TASK INSTRUCTIONS
In the records, find each line where "forecasts" occurs, and copy it.

══ RECORDS FOR THIS EXERCISE

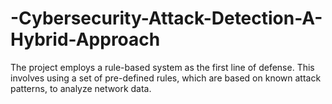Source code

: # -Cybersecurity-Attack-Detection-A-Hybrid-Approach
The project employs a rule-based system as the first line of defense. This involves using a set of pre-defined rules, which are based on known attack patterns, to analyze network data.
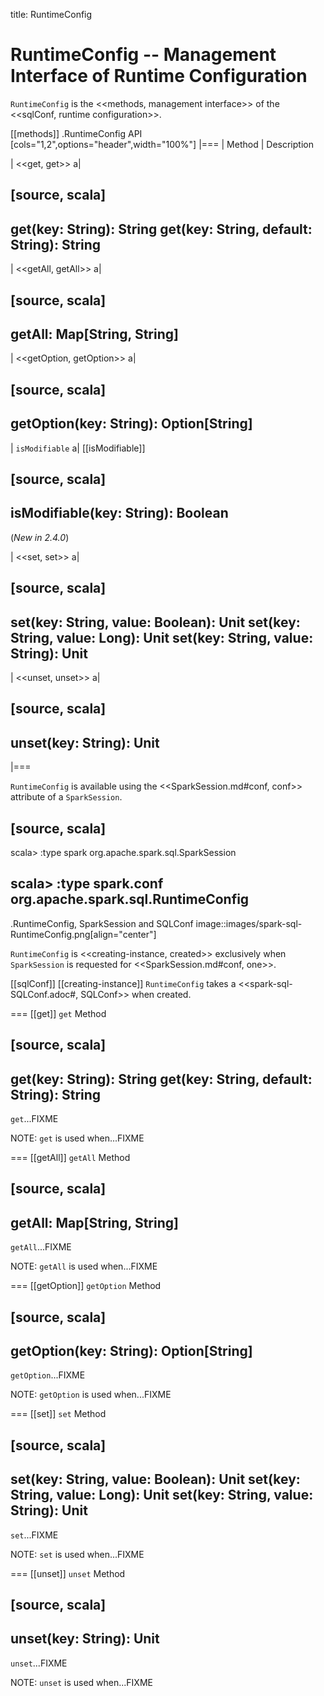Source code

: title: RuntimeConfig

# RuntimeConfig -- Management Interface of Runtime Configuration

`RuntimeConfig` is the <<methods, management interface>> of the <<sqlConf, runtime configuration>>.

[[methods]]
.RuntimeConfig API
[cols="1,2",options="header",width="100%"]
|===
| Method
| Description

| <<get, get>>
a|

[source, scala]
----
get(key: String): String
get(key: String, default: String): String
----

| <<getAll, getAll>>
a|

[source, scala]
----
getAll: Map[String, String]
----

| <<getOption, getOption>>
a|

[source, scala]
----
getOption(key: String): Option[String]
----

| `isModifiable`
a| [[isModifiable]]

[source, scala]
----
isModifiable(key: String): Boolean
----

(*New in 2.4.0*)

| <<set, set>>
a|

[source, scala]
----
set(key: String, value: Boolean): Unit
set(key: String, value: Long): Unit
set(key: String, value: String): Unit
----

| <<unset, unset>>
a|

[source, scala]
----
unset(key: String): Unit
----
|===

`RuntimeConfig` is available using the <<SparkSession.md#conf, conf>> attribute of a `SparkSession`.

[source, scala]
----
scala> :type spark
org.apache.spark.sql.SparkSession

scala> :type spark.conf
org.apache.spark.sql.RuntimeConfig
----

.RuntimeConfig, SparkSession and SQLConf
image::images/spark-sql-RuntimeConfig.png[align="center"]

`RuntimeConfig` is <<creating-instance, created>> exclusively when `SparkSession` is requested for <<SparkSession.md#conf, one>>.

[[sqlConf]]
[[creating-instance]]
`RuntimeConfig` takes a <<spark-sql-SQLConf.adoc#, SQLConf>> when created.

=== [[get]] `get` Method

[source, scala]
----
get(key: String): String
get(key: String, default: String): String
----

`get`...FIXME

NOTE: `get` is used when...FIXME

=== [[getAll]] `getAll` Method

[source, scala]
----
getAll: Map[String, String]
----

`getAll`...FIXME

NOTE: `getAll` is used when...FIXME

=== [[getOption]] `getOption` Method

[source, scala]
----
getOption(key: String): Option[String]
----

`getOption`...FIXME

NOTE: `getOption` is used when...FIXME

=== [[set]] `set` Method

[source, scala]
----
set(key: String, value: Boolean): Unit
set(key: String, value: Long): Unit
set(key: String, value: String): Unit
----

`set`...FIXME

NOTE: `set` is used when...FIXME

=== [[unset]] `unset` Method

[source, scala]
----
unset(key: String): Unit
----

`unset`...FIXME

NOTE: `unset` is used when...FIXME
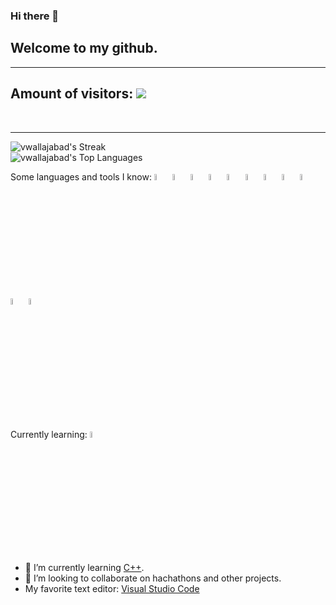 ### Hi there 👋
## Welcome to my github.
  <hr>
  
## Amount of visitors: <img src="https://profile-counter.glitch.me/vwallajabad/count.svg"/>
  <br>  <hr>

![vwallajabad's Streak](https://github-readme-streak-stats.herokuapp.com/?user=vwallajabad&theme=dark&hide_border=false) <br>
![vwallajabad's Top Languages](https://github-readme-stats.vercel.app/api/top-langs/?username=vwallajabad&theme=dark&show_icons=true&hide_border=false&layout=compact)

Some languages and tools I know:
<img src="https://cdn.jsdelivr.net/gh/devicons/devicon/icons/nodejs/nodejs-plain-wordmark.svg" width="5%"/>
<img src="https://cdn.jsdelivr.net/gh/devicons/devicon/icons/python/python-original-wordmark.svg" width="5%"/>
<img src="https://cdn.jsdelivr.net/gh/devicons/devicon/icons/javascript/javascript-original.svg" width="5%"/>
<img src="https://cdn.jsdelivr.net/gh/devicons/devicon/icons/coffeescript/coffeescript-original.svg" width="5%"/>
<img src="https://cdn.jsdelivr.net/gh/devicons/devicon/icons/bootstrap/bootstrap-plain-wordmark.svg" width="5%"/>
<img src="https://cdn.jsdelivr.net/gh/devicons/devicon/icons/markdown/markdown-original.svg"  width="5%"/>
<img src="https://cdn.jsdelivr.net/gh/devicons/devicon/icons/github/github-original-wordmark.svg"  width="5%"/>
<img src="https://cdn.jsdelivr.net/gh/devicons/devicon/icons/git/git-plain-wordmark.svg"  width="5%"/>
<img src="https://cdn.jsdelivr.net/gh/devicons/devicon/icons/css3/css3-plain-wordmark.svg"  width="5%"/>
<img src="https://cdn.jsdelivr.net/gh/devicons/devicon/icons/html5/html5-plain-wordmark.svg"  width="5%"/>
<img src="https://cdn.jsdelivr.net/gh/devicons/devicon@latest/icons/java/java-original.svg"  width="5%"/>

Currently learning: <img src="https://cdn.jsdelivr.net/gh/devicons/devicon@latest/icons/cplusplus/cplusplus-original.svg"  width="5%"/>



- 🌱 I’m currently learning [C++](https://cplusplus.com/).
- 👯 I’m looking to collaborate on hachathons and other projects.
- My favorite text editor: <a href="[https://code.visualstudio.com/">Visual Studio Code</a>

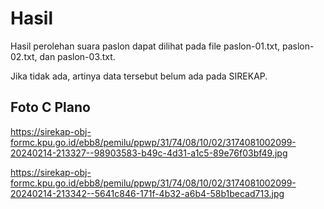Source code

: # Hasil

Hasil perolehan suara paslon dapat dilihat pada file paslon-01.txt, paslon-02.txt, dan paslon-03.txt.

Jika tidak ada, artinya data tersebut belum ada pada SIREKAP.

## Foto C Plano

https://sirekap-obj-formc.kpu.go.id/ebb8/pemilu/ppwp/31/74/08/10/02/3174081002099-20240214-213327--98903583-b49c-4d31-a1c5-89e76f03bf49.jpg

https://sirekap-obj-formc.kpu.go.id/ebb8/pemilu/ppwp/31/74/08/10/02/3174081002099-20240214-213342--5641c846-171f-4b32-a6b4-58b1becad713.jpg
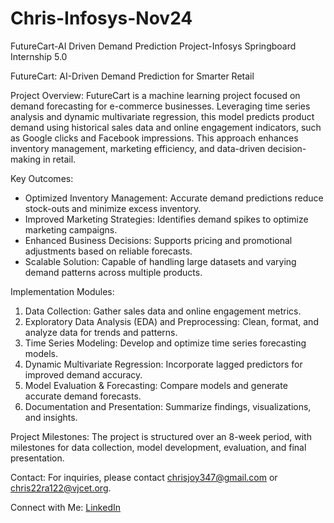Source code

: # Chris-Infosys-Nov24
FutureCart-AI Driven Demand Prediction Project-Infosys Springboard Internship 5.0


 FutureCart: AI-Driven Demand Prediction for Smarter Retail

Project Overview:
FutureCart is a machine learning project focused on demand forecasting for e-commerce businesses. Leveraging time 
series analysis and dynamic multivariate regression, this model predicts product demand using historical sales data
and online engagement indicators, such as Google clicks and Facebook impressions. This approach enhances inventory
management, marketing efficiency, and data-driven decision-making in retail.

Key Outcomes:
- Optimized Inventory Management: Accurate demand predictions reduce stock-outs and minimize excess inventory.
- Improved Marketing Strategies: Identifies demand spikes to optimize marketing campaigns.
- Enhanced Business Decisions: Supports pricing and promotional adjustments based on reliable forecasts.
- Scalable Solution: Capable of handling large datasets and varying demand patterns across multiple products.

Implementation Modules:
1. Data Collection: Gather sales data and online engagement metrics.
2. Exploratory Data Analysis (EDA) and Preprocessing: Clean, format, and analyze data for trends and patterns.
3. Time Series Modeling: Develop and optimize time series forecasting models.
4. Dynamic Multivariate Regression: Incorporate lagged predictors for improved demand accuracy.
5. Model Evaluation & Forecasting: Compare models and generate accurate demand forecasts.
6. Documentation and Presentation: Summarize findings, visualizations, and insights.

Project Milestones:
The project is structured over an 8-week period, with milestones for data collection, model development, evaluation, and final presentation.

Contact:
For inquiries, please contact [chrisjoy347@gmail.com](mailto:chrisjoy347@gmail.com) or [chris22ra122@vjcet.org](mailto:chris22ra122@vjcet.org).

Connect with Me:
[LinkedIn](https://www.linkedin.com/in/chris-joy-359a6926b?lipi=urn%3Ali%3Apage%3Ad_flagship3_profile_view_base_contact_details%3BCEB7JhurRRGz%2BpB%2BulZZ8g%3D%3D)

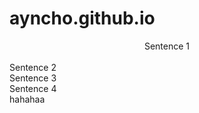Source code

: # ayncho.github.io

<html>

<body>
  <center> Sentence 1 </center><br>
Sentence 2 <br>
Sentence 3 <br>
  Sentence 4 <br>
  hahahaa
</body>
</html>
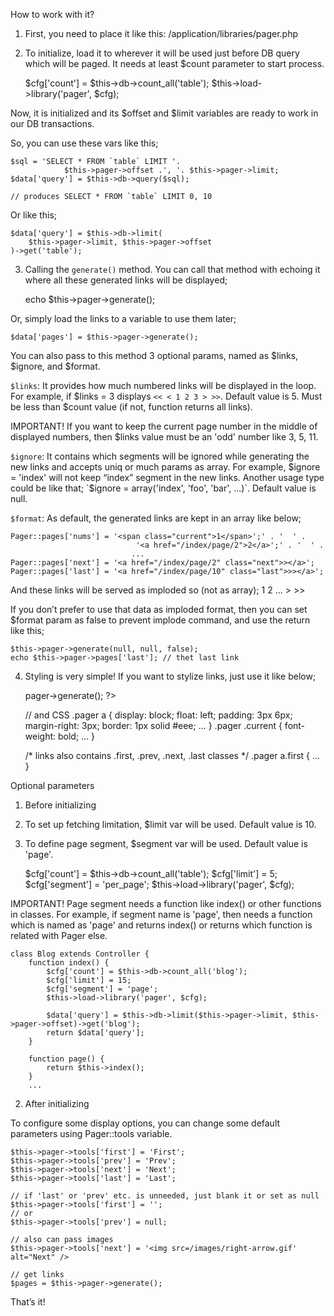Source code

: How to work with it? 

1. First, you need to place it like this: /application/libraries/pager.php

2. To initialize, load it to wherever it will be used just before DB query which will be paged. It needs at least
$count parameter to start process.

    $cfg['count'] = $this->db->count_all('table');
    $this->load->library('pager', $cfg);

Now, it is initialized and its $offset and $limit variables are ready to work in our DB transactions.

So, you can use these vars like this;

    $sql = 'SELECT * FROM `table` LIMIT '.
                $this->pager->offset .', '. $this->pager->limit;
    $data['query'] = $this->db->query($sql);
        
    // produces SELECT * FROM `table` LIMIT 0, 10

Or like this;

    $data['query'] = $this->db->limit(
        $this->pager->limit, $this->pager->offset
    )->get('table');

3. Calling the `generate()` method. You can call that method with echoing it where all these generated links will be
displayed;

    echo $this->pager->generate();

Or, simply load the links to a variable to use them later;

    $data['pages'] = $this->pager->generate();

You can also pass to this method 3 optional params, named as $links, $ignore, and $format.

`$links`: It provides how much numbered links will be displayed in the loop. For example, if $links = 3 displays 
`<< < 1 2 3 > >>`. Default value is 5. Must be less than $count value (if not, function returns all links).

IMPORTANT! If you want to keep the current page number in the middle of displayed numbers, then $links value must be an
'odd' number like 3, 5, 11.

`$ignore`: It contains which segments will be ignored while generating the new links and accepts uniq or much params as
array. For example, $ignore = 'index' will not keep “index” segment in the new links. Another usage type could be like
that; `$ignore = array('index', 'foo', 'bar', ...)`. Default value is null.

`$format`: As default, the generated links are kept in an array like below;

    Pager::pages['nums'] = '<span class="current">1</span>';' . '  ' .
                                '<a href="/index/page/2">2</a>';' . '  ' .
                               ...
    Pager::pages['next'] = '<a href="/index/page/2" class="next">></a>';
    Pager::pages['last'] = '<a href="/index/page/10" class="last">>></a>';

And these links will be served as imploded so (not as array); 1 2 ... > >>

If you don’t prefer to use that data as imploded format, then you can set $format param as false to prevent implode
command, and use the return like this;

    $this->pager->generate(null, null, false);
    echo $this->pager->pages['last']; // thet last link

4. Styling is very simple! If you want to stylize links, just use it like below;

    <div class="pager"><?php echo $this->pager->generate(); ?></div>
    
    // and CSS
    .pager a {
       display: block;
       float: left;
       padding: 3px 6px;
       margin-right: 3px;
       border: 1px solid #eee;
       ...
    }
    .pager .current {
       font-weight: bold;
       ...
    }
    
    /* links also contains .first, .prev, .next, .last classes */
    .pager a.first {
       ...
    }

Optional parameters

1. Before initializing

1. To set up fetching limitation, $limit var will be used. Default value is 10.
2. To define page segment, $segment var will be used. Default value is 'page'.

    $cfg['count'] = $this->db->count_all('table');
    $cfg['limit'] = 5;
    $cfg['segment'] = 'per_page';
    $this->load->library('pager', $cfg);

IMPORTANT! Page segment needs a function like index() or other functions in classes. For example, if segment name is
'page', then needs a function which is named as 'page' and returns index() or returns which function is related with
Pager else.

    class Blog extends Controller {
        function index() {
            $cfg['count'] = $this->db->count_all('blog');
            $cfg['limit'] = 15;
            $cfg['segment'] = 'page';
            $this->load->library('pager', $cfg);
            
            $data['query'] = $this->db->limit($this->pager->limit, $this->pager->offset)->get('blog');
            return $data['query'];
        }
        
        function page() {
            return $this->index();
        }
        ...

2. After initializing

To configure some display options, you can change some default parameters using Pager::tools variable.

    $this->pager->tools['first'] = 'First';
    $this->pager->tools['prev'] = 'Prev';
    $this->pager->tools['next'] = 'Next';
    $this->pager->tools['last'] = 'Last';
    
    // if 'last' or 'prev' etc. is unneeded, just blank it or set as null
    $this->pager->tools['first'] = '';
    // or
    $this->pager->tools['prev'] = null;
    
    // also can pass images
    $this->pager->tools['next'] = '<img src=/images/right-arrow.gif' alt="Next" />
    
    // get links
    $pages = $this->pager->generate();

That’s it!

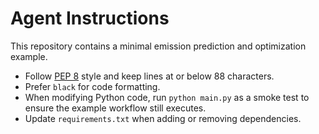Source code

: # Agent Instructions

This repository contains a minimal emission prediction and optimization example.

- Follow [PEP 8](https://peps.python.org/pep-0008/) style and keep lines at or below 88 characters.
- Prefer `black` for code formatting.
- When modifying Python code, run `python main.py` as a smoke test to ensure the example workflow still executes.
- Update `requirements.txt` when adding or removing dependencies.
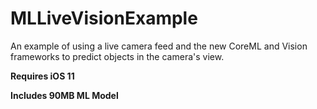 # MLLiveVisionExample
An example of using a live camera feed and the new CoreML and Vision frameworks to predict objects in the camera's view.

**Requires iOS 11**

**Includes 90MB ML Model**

════

PROBLEM SOLUTION
- Enhanced Business Decisions: Supports pricing and promotional adjustments based on reliable forecasts.
5. Model Evaluation & Forecasting: Compare models and generate accurate demand forecasts.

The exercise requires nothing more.